A CCFL requires high voltage AC to operate: about 1500 volts to strike the arc and about 300 volts to sustain it. Thus the power manager typically includes a DC to AC inverter which may be of the type shown schematically in FIG. 2. In addition to high efficiency (for long battery life), the inverter should deliver a sinusoidal lamp drive current to minimize RF emissions. However, known low voltage inverters only achieve efficiencies of 80% or less and also need component changes to accommodate variant CCFL configurations such as additional parallel or series lamps. Inverters based on silicon controlled rectifiers (SCRs) provide higher efficiencies but other problems. Generally, see Pressman, Switching Power Supply Design (McGraw-Hill 1991).
Inverters
The prior art inverter of FIG. 2 operates as follows. Vin connects to a low voltage DC source, such as a battery at 7 volts, and pass FET Q1 together with free-wheeling Schottky diode D1, inductor L1, plus capacitor C1 form a buck regulator to step Vin down to Vreg=Vin.times.the duty cycle of pass FET Q1. Pulse width modulator PWM samples the current through cold cathode fluorescent lamp CCFL-1 by tapping resistor R3 and uses this feedback to drive the gate of pass FET Q1 to control its duty cycle and thus the voltage delivered; the pulse frequency of PWM is selected high enough to permit L1-C1 to lowpass filter the output. The base-tied npn transistors Q2 and Q3 alternatively conduct current due to the positive feedback between increasing collector current and increasing base current by the inductive couplings of the three primary windings T1-P-1, T1-P-2, and T1-P-3 of transformer T1; this is essentially a Royer oscillator. In particular, if Q2 turns on with a small base current limited by resistor R1, then the collector current of Q2 will increase and the positive feedback from winding T1-P-1 to winding T1-P-3 will drive the base more positive (and the base of Q3 negative to keep Q3 turned off) and Q2 quickly turns fully on. Then Vreg appears mostly across winding T1-P-1 as the collector current ramps up. The core of transformer T1 may saturate as the collector current continues to increase. Now the gain (.beta.) of Q2 is collector current dependent and decreases for large currents, so the rate of increase of the collector current peaks and the voltage drop across winding T1-P-1 falls with the collector voltage of Q2 increasing up to Vreg. The dropping of the rate of increase of the collector current implies a drop in the positive feedback to the base of Q2, and this feeds back on itself to quickly turn off Q2 and drop the collector current. Thus the flux in tramformer T1 collapses (with circulating current through capacitor C2), which induces a negative bias at the base of Q2 but a positive bias at the base of Q3 to turn on Q3. And the increasing collector current through winding T1-P-2 will provide positive feedback to winding T1-P-3 to fully turn on Q3 analogous to the positive feedback for Q2 previously described. Again, the fi fall off will decrease the rate of collector current increase and the consequent drop in positive feedback will turn off Q3. And the turn off of Q3 analogously turns on Q2.
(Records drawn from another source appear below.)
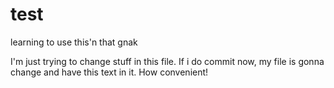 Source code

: # test
learning to use this'n that
gnak

I'm just trying to change stuff in this file. If i do commit now, my file is gonna change and have this text in it. How convenient!
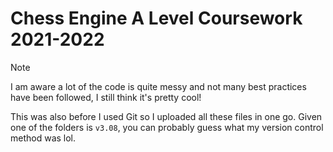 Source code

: # Chess Engine A Level Coursework 2021-2022

> [!NOTE]
> I am aware a lot of the code is quite messy and not many best practices have been followed, I still think it's pretty cool!
>
> This was also  before I used Git so I uploaded all these files in one go. Given one of the folders is `v3.08`, you can probably guess what my version control method was lol.
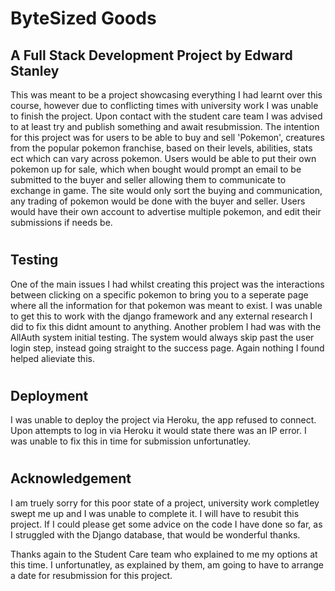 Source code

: 
# ByteSized Goods
## A Full Stack Development Project by Edward Stanley
This was meant to be a project showcasing everything I had learnt over this course, however due to conflicting times with university work I was unable to finish the project. Upon contact with the student care team I was advised to at least try and publish something and await resubmission.
The intention for this project was for users to be able to buy and sell 'Pokemon', creatures from the popular pokemon franchise, based on their levels, abilities, stats ect which can vary across pokemon. Users would be able to put their own pokemon up for sale, which when bought would prompt an email to be submitted to the buyer and seller allowing them to communicate to exchange in game. The site would only sort the buying and communication, any trading of pokemon would be done with the buyer and seller.
Users would have their own account to advertise multiple pokemon, and edit their submissions if needs be.

#
## Testing
One of the main issues I had whilst creating this project was the interactions between clicking on a specific pokemon to bring you to a seperate page where all the information for that pokemon was meant to exist. I was unable to get this to work with the django framework and any external research I did to fix this didnt amount to anything.
Another problem I had was with the AllAuth system initial testing. The system would always skip past the user login step, instead going straight to the success page. Again nothing I found helped alieviate this.

#
## Deployment
I was unable to deploy the project via Heroku, the app refused to connect. Upon attempts to log in via Heroku it would state there was an IP error. I was unable to fix this in time for submission unfortunatley.

#
## Acknowledgement
I am truely sorry for this poor state of a project, university work completley swept me up and I was unable to complete it. I will have to resubit this project. If I could please get some advice on the code I have done so far, as I struggled with the Django database, that would be wonderful thanks.

Thanks again to the Student Care team who explained to me my options at this time. I unfortunatley, as explained by them, am going to have to arrange a date for resubmission for this project.
# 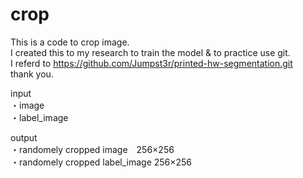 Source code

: # crop

This is a code to crop image.  \
I created this to my research to train the model & to practice use git. \
I referd to https://github.com/Jumpst3r/printed-hw-segmentation.git   
thank you.

input \
・image \
・label_image  

output \
・randomely cropped image　256×256 \
・randomely cropped label_image 256×256

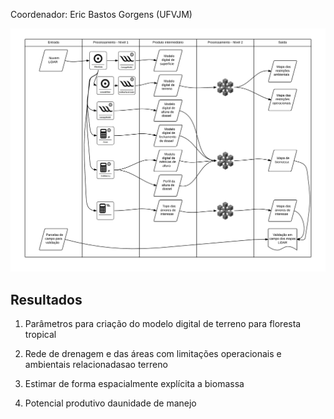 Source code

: Coordenador: Eric Bastos Gorgens (UFVJM)

![](fluxo.png)

## Resultados

1. Parâmetros para criação do modelo digital de terreno para floresta tropical


2. Rede de drenagem e das áreas com limitações operacionais e ambientais relacionadasao terreno


3. Estimar de forma espacialmente explícita a biomassa


4. Potencial produtivo daunidade de manejo
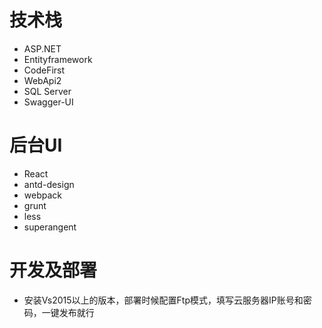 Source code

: # 技术栈
- ASP.NET 
- Entityframework 
- CodeFirst
- WebApi2
- SQL Server
- Swagger-UI

# 后台UI

- React
- antd-design
- webpack
- grunt
- less
- superangent

# 开发及部署

- 安装Vs2015以上的版本，部署时候配置Ftp模式，填写云服务器IP账号和密码，一键发布就行
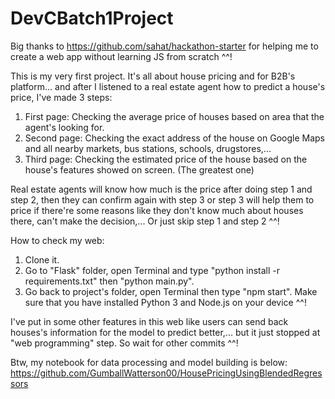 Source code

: # DevCBatch1Project

Big thanks to https://github.com/sahat/hackathon-starter for helping me to create a web app without learning JS from scratch ^^!

This is my very first project. It's all about house pricing and for B2B's platform... and after I listened to a real estate agent how to predict a house's price, I've made 3 steps:
  1. First page: Checking the average price of houses based on area that the agent's looking for.
  2. Second page: Checking the exact address of the house on Google Maps and all nearby markets, bus stations, schools, drugstores,...
  3. Third page: Checking the estimated price of the house based on the house's features showed on screen. (The greatest one)

Real estate agents will know how much is the price after doing step 1 and step 2, then they can confirm again with step 3 or step 3 will help them to price if there're some reasons 
like they don't know much about houses there, can't make the decision,... Or just skip step 1 and step 2 ^^!

How to check my web:
  1. Clone it.
  2. Go to "Flask" folder, open Terminal and type "python install -r requirements.txt" then "python main.py".
  3. Go back to project's folder, open Terminal then type "npm start".
  Make sure that you have installed Python 3 and Node.js on your device ^^!
 
 I've put in some other features in this web like users can send back houses's information for the model to predict better,... but it just stopped at "web programming" step. So wait 
 for other commits ^^!

Btw, my notebook for data processing and model building is below: https://github.com/GumballWatterson00/HousePricingUsingBlendedRegressors
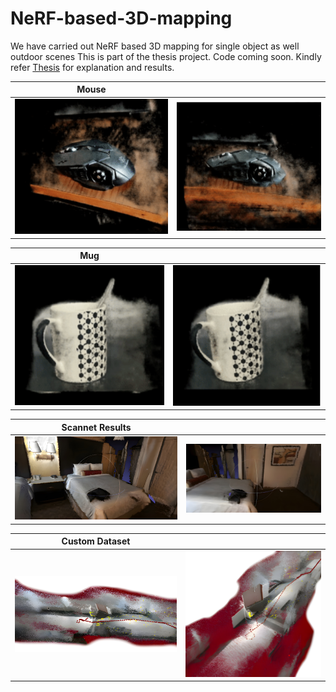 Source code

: # NeRF-based-3D-mapping
We have carried out NeRF based 3D mapping for single object as well outdoor scenes
This is part of the thesis project. Code coming soon.
Kindly refer [Thesis](https://drive.google.com/file/d/1RpVDuD2roLN0XS5S0grBaMGsOXlb9ABy/view?usp=sharing) for explanation and results.


| Mouse | |
| ----------------------------------- | ----------------------------------- |
| ![](https://github.com/Bparui/NeRF-based-3D-mapping/blob/main/mouse%20(1).png) | ![](https://github.com/Bparui/NeRF-based-3D-mapping/blob/main/mouse%20(2).png) |

| Mug | |
| ----------------------------------- | ----------------------------------- |
| ![](https://github.com/Bparui/NeRF-based-3D-mapping/blob/main/mug%20(3).png) | ![](https://github.com/Bparui/NeRF-based-3D-mapping/blob/main/mug%20(2).png) |

| Scannet Results | |
| ----------------------------------- | ----------------------------------- |
| ![](https://github.com/Bparui/NeRF-based-3D-mapping/blob/main/94d529cd-5d45-490d-b095-adc88736a05f.jpg) | ![](https://github.com/Bparui/NeRF-based-3D-mapping/blob/main/83b299bc-1a89-488f-badd-b6de690e0754.jpg) |

| Custom Dataset | |
| ----------------------------------- | ----------------------------------- |
| ![](https://github.com/Bparui/NeRF-based-3D-mapping/blob/main/aa3c9195-712e-4ba8-b4fa-193929070d73.jpg) | ![](https://github.com/Bparui/NeRF-based-3D-mapping/blob/main/d0e81ee8-4650-44c5-8261-66bac790d45c(1).jpg) |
The windings T1-P-1 and T1-P-2 in transformer T1 have opposite orientations, so the secondary current through T1-S changes direction when Q3 turns on and Q2 turns off. The ratio of the number of turns in one of the primary windings carrying a collector current to the number of turns in the second winding together with the magnitude of Vreg determines the magnitude of the induced secondary voltage which applied across cold cathode fluorescent lamp CCFL-1. Thus to generate 1500 volts (with zero current) in the secondary and with a Vreg of about 5 volts in the primary, the winding ratio should be about 300 to 1 for secondary to primary. Capacitor C3 is much larger than the capacitance of CCFL-1 when CCFL-1 is not conducting, so the 1500 volts appear essentially across CCFL-1. Once CCFL-1 sustains an arc and provides only a 200-300 volt drop, capacitor C3 (plus the secondary winding resistance) provides the impedance for the remaining 1200-1300 volt drop in the secondary circuit.
Resistors R5, R3, and R4, diodes D2 and D3, and capacitor C4 provide a sampling of the CCFL current for feedback to pulse width modulator PWM. Indeed, diode D2 charges up capacitor C4 to the peak positive voltage across resistor R5, and resistors R3 and R4 provide a small leakage current from capacitor C4 and also provide a tap to pulse width modulator PWM. If the voltage in the secondary circuit is too high, then pulse width modulator PWM will lower the duty cycle of pass FET Q 1 and thereby lower Vreg which implies smaller collector currents and thus smaller secondary voltage.
Inverters such as in FIG. 2 typically have optimized switching transistor drive over the Vin range of operation. A problem with this approach lies with the regenerative base drive scheme and the use of bipolar transistors. Bipolar transistors require base drive current to be consumed from the feedback winding causing power losses. While these losses can be minimized at one particular input voltage, they begin to increase as Vin deviates from the optimization level. As Vin increases so does the base current thereby causing additional power consumption. With a constant power load as with the typical CCFL, the collector current decreases as Vin increases, therefore less base current can support the collector current. As Vin decreases from the optimization level the collector current increases to maintain a constant power load, and the base drive decreases. This decrease in base drive causes the switching transistors to incur additional saturation losses and lower system efficiency.
Such a base drive scheme limits the dynamic range of the input voltage Vin, and the need to carefully tune the transformers to the load. This tuning requirement limits the inverter's ability to accommodate different CCFL lamp types and configurations.
Features
The present invention provides an inverter for CCFL driving which includes logical switching of field effect transistors, nonsaturating transformers, plus a resonant LC circuit to achieve 90% efficiencies and can accommodate CCFLs in single or dual configurations without a change in circuit components.